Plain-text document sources

★ ★ ★

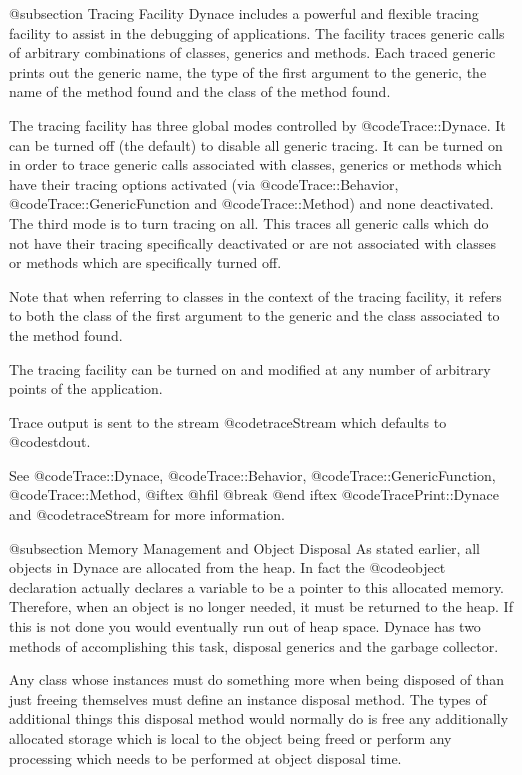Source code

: @subsection Tracing Facility
Dynace includes a powerful and flexible tracing facility to assist
in the debugging of applications.  The facility traces generic calls
of arbitrary combinations of classes, generics and methods.
Each traced generic prints out the generic name, the type of the first
argument to the generic, the name of the method found and the class
of the method found.

The tracing facility has three global modes controlled by
@code{Trace::Dynace}.  It can be turned off (the default)
to disable all generic tracing.  It can be turned on in order to
trace generic calls associated with classes, generics or methods
which have their tracing options activated (via @code{Trace::Behavior},
@code{Trace::GenericFunction} and @code{Trace::Method}) and none
deactivated.  The third mode is to turn tracing on all.  This traces
all generic calls which do not have their tracing specifically
deactivated or are not associated with classes or methods which
are specifically turned off.

Note that when referring to classes in the context of the tracing
facility, it refers to both the class of the first argument to
the generic and the class associated to the method found.

The tracing facility can be turned on and modified at any number of
arbitrary points of the application.

Trace output is sent to the stream @code{traceStream} which defaults
to @code{stdout}.

See @code{Trace::Dynace}, @code{Trace::Behavior},
@code{Trace::GenericFunction}, @code{Trace::Method},
@iftex 
@hfil @break 
@end iftex
@code{TracePrint::Dynace} and @code{traceStream} for more information.




@subsection Memory Management and Object Disposal
As stated earlier, all objects in Dynace are allocated from the heap.  In
fact the @code{object} declaration actually declares a variable to be a
pointer to this allocated memory.  Therefore, when an object is no
longer needed, it must be returned to the heap.  If this is not done you
would eventually run out of heap space.  Dynace has two methods of
accomplishing this task, disposal generics and the garbage collector.

Any class whose instances must do something more when
being disposed of than just freeing themselves must define an instance
disposal method.  The types of additional things this disposal method
would normally do is free any additionally allocated storage which is
local to the object being freed or perform any processing which needs
to be performed at object disposal time.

★ ★ ★

> EXERCISE DESCRIPTION
Copy the stretch of the records above that runs from the line with "The tracing facility has" through the line with "pointer to this". Both end lines belong in the copy, and nothing else does.

> RESPONSE AREA
The tracing facility has three global modes controlled by
@code{Trace::Dynace}.  It can be turned off (the default)
to disable all generic tracing.  It can be turned on in order to
trace generic calls associated with classes, generics or methods
which have their tracing options activated (via @code{Trace::Behavior},
@code{Trace::GenericFunction} and @code{Trace::Method}) and none
deactivated.  The third mode is to turn tracing on all.  This traces
all generic calls which do not have their tracing specifically
deactivated or are not associated with classes or methods which
are specifically turned off.

Note that when referring to classes in the context of the tracing
facility, it refers to both the class of the first argument to
the generic and the class associated to the method found.

The tracing facility can be turned on and modified at any number of
arbitrary points of the application.

Trace output is sent to the stream @code{traceStream} which defaults
to @code{stdout}.

See @code{Trace::Dynace}, @code{Trace::Behavior},
@code{Trace::GenericFunction}, @code{Trace::Method},
@iftex 
@hfil @break 
@end iftex
@code{TracePrint::Dynace} and @code{traceStream} for more information.




@subsection Memory Management and Object Disposal
As stated earlier, all objects in Dynace are allocated from the heap.  In
fact the @code{object} declaration actually declares a variable to be a
pointer to this allocated memory.  Therefore, when an object is no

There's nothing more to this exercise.